(Extracted data entries)

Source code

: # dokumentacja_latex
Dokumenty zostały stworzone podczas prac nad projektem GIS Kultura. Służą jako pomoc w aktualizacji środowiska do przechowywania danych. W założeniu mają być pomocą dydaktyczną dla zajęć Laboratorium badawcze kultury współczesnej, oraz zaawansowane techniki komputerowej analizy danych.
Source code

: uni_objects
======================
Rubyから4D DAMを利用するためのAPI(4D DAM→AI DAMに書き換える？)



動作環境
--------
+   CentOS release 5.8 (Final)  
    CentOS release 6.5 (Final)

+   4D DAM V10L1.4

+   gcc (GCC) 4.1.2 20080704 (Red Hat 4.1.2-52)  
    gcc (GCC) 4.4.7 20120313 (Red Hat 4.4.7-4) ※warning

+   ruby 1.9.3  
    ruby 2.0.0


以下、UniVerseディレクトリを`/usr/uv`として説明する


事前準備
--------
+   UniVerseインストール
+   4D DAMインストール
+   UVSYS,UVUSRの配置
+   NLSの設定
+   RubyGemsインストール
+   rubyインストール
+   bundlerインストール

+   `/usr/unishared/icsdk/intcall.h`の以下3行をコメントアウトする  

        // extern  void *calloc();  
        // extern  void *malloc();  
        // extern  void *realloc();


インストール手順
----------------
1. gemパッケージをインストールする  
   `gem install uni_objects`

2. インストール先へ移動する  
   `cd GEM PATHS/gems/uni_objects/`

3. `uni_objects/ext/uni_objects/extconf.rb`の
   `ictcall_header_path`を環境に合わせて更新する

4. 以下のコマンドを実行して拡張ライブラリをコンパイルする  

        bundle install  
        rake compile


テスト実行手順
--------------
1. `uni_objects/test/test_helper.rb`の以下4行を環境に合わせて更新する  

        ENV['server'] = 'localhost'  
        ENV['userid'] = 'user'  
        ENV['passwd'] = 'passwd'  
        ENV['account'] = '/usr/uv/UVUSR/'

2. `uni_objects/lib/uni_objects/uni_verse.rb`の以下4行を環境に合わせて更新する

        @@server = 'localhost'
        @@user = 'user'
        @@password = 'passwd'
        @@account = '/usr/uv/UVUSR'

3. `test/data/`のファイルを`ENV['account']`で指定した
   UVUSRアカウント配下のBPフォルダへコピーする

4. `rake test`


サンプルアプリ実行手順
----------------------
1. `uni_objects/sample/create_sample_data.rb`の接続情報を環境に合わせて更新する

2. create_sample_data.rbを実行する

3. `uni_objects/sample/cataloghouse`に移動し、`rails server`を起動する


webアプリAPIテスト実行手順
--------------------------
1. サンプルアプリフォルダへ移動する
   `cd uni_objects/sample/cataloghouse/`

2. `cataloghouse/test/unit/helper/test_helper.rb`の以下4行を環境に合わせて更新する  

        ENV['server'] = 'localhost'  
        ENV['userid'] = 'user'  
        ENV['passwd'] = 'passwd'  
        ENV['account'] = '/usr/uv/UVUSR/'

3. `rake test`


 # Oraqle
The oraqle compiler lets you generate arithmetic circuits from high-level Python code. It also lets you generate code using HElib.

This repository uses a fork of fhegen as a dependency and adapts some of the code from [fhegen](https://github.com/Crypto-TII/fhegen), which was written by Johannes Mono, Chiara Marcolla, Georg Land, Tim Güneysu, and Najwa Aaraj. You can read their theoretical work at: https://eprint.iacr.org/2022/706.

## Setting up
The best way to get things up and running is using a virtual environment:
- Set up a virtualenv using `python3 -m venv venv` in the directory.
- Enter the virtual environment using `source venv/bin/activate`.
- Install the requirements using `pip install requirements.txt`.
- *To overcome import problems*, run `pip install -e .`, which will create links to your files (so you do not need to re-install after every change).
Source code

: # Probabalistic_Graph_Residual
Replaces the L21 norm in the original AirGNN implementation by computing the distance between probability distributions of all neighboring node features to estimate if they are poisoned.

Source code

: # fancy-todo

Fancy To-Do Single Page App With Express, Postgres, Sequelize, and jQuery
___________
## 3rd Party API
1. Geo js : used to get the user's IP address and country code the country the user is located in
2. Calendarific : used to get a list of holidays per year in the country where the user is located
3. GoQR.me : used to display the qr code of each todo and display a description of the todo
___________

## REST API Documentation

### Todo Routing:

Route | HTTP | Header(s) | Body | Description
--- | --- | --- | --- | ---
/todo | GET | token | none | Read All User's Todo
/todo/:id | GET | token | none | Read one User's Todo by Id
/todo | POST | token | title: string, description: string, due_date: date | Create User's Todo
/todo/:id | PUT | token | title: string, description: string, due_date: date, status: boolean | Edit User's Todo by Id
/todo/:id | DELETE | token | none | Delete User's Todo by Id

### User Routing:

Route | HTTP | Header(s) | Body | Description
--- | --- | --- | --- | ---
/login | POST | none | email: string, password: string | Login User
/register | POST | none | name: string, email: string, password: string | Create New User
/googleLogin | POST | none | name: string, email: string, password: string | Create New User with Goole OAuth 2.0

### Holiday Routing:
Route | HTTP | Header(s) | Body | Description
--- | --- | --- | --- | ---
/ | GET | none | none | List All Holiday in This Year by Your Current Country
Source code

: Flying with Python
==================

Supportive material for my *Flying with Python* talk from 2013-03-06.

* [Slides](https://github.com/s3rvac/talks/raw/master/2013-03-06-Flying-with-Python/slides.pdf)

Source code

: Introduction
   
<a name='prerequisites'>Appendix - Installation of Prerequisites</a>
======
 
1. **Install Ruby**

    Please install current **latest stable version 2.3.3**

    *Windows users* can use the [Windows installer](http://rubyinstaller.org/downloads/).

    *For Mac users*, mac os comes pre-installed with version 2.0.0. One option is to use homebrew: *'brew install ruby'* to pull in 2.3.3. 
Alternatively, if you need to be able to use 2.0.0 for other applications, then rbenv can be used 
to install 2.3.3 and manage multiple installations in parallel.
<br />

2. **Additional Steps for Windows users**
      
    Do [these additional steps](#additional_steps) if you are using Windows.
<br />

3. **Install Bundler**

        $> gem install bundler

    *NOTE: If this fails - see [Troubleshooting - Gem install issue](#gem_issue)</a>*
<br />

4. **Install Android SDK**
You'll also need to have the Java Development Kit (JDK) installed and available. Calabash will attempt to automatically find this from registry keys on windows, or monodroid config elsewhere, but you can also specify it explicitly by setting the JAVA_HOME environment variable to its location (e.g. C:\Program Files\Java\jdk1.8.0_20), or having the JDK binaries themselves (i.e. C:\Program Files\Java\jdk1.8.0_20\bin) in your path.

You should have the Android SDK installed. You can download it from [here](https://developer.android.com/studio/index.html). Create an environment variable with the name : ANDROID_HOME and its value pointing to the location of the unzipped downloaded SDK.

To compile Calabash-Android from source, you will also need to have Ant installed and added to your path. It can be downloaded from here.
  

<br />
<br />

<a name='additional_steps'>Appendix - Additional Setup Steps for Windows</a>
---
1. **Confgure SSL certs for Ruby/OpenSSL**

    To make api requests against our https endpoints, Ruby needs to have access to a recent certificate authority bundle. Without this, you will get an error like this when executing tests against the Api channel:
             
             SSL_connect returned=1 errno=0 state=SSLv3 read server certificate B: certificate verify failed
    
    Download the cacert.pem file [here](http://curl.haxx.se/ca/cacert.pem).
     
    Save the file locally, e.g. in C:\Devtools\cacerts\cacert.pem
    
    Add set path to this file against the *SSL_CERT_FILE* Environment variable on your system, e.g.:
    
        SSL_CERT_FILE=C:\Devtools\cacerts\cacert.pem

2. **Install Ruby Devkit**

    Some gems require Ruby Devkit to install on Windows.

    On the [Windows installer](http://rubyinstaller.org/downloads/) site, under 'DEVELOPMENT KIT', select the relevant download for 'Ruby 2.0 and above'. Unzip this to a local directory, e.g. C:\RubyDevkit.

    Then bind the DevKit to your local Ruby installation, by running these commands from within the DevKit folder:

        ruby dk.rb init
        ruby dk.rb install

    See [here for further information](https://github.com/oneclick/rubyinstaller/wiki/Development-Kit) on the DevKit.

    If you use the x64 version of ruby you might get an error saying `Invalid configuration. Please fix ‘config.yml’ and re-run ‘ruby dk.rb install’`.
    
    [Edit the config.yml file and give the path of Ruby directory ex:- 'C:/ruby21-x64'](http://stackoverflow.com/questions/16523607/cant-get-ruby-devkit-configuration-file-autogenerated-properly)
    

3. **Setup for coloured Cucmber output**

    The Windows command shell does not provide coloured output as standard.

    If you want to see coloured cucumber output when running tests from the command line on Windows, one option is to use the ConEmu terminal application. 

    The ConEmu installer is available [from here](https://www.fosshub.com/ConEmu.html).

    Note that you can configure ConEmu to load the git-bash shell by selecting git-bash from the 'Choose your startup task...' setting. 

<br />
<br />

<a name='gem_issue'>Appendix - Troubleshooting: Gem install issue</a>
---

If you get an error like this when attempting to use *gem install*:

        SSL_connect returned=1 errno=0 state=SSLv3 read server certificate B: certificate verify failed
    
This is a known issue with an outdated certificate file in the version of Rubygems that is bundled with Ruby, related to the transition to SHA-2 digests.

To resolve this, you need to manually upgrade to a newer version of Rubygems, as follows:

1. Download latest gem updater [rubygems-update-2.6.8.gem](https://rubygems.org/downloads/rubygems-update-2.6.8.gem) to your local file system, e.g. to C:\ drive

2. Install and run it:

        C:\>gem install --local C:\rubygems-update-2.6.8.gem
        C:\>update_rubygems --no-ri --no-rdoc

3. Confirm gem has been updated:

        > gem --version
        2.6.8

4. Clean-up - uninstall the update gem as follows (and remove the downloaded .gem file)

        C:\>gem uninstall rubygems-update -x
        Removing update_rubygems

# WORK ITEM
Only the last part of the entries above is needed: please copy the line with "C:\>update_rubygems --no-ri --no-rdoc" and each line after it exactly.

# RESPONSE
        C:\>update_rubygems --no-ri --no-rdoc

3. Confirm gem has been updated:

        > gem --version
        2.6.8

4. Clean-up - uninstall the update gem as follows (and remove the downloaded .gem file)

        C:\>gem uninstall rubygems-update -x
        Removing update_rubygems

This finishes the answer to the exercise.